Stress brings potent cellular game-changer
UPDATE 03/07/14 - The study described in the following article has been retracted by its publishers on the basis of errors and misconduct in the research and review processes.
A statement from science journal Nature confirmed the retraction this week, saying "multiple errors impair the credibility of the study as a whole".
"Ongoing studies are investigating this phenomenon afresh, but given the extensive nature of the errors currently found, we consider it appropriate to retract both papers," it said.
ORIGINAL TEXT FOLLOWS
A new technique is being developed that would allow human cells to be turned back into stem cells, and grown into virtually any body part.
Not only this, but because of a recent breakthrough the process may be much faster and simpler than ever imagined.
Some Japanese researchers have created a way to turn back the clock on cells by throwing them in a chemical bath and waiting.
“It’s amazing. I would have never thought external stress could have this effect,” says Yoshiki Sasai, a stem-cell researcher at the RIKEN Centre for Developmental Biology in Kobe, Japan, and a co-author of the latest study.
The new technique involves stressing cells almost to the point of death, which forces them back to a state where they can grow into one of the myriad different varieties that make up our bodies
Three stressors were applied to force the change; a bacterial toxin that perforates the cell membrane, exposure to low pH and physical squeezing. At the end of this ordeal, the cells have been seen to take up roles throughout the body of test subject mice.
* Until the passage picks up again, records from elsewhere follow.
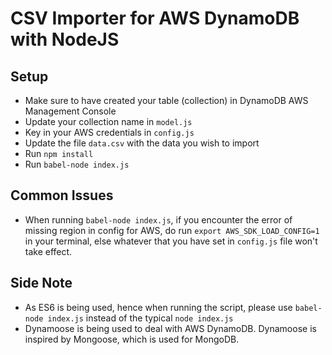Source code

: # CSV Importer for AWS DynamoDB with NodeJS

## Setup

- Make sure to have created your table (collection) in DynamoDB AWS Management Console
- Update your collection name in `model.js`
- Key in your AWS credentials in `config.js`
- Update the file `data.csv` with the data you wish to import
- Run `npm install`
- Run `babel-node index.js`

## Common Issues

- When running `babel-node index.js`, if you encounter the error of missing region in config for AWS, do run `export AWS_SDK_LOAD_CONFIG=1` in your terminal, else whatever that you have set in `config.js` file won't take effect.

## Side Note

- As ES6 is being used, hence when running the script, please use `babel-node index.js` instead of the typical `node index.js`
- Dynamoose is being used to deal with AWS DynamoDB. Dynamoose is inspired by Mongoose, which is used for MongoDB.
The phenomenon has been dubbed stimulus-triggered acquisition of pluripotency (STAP).
The development of STAP cells has been the result of years of gruelling work from one researcher in particular; Dr Haruko Obokata, a young stem-cell biologist.
Obokata was the first to detect the possibility that cells under extreme stress cold revert to a previous states. More than five years have passed before she has been given the recognition from her peers that the research now clearly deserves.
With heroic modesty, Dr Obokata says “there were some really hard days,” trying to change the scientific understanding of life.
Researchers have already reprogrammed many different cell types, including from the brain, skin, lungs and liver. So far it appears the method will work with most, if not all, mammal cell types.
Of key interest is the finding that STAP cells can form placental tissue. This simple discovery will likely make cloning much faster and easier, as it would allow a clone to be made without involving separate sperm, egg and fertilisation processes.
On average, Obokata says twenty-five per cent of the cells survive the stress and of those, thirty per cent convert to pluripotent cells. With previous method for making similar but less useful cells, just one per cent of attempts were successful, and took weeks.
There are many hurdles between this discovery and the ability to generate replacement limbs, organs and other body parts – however, it certainly brings the possibility a great deal closer while also opening an entirely new avenue for research and medical developments along the way.